Nick Senzel, University of Tenneseee
Senzel, ranked Baseball America's top college hitter going into the season, may not have the flashiest tools or big-time power production, but he has a track record of consistent hitting in college as well as an MVP award in the Cape Cod League in 2015. It is not hard to see why scouts put him in high perspective with his smooth swing and built frame that suggests power development to come. Senzel starts his swing with a wide stance with a small stride that is quiet like most components of his swing. He uses his lower body well to supply power without over-rotating while keeping his hands in through a clean, flat bat plane that will create hard line drives with his quick hands and above-average bat speed. He has a disciplined approach at the plate, walking more than he strikes out with good knowledge of the zone. While he may not be a burner on the base paths with his average speed, he has good baserunning instincts and can swipe a few bases, going 32-39 over the course of his college career. Defensively, he can play third or second and maybe even short in a pinch, but with his big frame he is probably better suited for third base, especially since he has a strong arm but iffy range and stiff motions sometimes. A pure hitter, line drive machine, Nick Senzel is the prototypical advanced college bat. While the raw power has not showed itself in games yet, with just 9 home runs in 136 college games thanks to his flat bat plane geared for line drives, he is strong enough to tap into it in pro ball if he makes the necessary adjustments. He could shoot quickly through the minors and have a .280/.350/.450 ceiling in the big leagues, and if the power really comes through he could resemble the next Todd Frazier.

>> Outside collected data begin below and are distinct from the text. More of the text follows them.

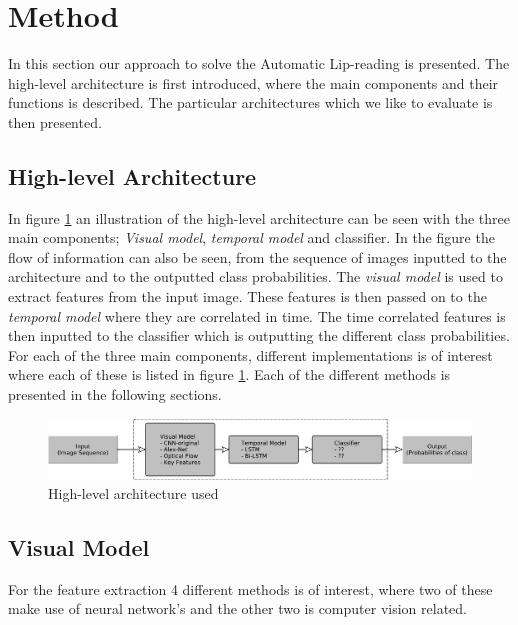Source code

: \section{Method}
\label{sec:method}

In this section our approach to solve the Automatic Lip-reading is presented.
The high-level architecture is first introduced, where the main components and their functions is described.
The particular architectures which we like to evaluate is then presented.

\subsection{High-level Architecture}
In figure \ref{fig:highLevelArchitecture} an illustration of the high-level architecture can be seen with the three main components; \textit{Visual model}, \textit{temporal model} and classifier.
In the figure the flow of information can also be seen, from the sequence of images inputted to the architecture and to the outputted class probabilities. 
The \textit{visual model} is used to extract features from the input image.
These features is then passed on to the \textit{temporal model} where they are correlated in time.
The time correlated features is then inputted to the classifier which is outputting the different class probabilities.
For each of the three main components, different implementations is of interest where each of these is listed in figure \ref{fig:highLevelArchitecture}. 
Each of the different methods is presented in the following sections.
\begin{figure}
    \centering
    \includegraphics[width=\columnwidth]{fig/highLevelArchitecture.pdf}
    \caption{High-level architecture used}
    \label{fig:highLevelArchitecture}
\end{figure}

\subsection{Visual Model}
For the feature extraction 4 different methods is of interest, where two of these make use of neural network's and the other two is computer vision related.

Will Craig, Wake Forest University
Craig has been the best hitter in college baseball by far this season, obliterating the ACC to a .466/.581/.909 slash line. A big man standing in at 6'3'', 225 pounds, he is not a great defender at third base, with awkward movements with stiff hands that will likely result in a move to first base, which would be a waste of his absolute cannon of an arm. But defense is not what scouts are watching for in Craig, it is his bat that excites everyone. Strong and powerful with good loft in his swing, expect lots of flyballs and homers from him when he reaches the low level of the minors. He is yet another example of an advanced college bat with a solid approach, also walking more than he strikes out, but his below average speed negates any baserunning value he may have. His swing is very dependent on his arms and upper body, his brute strength has been enough to demolish college pitching. As Craig transitions to pro ball, some improvements to look out for are a harder back foot pivot and more lower body rotation, where he can use his strong and built lower half to further generate power output. While Trevor Plouffe may not be a flashy comp, he has quietly produced good power numbers for Minnesota the last few seasons and as a former first-round pick, seems like a reasonable expectation as to what Will Craig can become.